--- Task requirements ---
Set down exactly the lines below between the line holding "</blockquote>" and the line holding "<p>IANAL, and you'll", inclusive; no other line belongs in the answer.

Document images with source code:
---------------
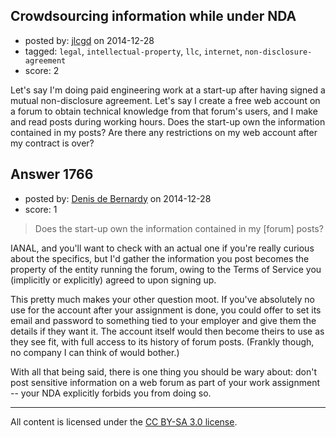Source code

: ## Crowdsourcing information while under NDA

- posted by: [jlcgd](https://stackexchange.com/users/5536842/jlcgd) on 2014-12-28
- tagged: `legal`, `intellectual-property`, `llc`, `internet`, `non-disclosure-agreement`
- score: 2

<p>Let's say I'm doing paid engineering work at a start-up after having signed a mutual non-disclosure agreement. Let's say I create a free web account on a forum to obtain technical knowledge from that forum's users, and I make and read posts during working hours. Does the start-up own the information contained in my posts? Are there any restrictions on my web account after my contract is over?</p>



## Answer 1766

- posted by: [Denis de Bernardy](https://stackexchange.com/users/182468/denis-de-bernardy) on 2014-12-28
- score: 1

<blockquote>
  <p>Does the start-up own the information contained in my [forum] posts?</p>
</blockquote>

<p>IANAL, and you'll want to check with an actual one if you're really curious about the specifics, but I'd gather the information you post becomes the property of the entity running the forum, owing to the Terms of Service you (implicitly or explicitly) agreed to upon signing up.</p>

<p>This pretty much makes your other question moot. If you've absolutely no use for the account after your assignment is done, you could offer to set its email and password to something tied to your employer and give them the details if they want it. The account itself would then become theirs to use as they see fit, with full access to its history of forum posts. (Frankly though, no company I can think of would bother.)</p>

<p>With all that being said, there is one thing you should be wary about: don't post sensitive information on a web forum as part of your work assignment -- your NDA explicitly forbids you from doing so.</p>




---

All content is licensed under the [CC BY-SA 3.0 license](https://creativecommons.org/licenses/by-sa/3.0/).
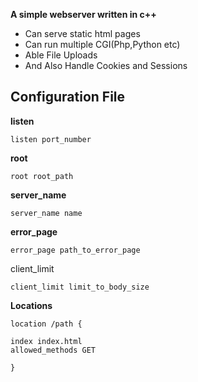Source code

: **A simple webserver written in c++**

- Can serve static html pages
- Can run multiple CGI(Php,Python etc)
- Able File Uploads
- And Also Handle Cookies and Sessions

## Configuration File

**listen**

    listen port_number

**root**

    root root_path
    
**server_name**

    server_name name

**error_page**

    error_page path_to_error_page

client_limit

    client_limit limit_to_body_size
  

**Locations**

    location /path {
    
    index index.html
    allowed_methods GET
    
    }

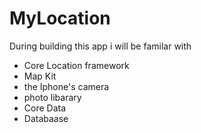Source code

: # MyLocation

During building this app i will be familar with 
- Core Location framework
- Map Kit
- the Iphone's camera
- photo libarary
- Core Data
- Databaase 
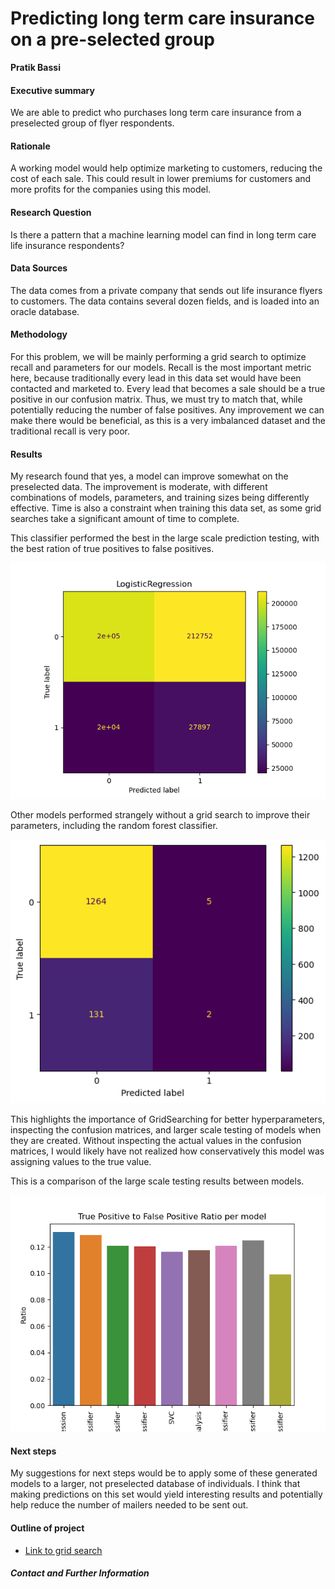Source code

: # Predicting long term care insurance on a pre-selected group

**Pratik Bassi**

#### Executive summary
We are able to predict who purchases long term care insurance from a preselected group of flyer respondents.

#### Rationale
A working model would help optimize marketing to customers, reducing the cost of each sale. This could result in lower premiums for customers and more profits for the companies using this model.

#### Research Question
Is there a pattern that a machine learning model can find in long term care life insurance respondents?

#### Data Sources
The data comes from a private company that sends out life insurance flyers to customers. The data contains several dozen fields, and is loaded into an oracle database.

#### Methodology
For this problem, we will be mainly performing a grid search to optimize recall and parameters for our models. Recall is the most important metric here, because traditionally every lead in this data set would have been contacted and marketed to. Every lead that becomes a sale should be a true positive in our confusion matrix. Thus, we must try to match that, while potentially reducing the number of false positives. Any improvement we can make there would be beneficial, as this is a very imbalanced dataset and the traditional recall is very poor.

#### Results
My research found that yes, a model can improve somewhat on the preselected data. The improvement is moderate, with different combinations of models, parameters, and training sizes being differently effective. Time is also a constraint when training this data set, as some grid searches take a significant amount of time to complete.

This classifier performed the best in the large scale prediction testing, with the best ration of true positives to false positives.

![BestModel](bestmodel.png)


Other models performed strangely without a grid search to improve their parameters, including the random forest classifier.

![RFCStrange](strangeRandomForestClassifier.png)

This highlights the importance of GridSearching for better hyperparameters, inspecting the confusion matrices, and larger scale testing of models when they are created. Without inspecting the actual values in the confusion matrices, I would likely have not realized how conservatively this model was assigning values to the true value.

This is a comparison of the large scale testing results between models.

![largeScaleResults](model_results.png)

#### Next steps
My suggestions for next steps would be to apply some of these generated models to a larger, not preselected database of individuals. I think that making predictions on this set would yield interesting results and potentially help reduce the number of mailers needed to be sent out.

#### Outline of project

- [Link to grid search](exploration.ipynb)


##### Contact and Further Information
---------------
--- Exercise output ---
</blockquote>

<p>IANAL, and you'll want to check with an actual one if you're really curious about the specifics, but I'd gather the information you post becomes the property of the entity running the forum, owing to the Terms of Service you (implicitly or explicitly) agreed to upon signing up.</p>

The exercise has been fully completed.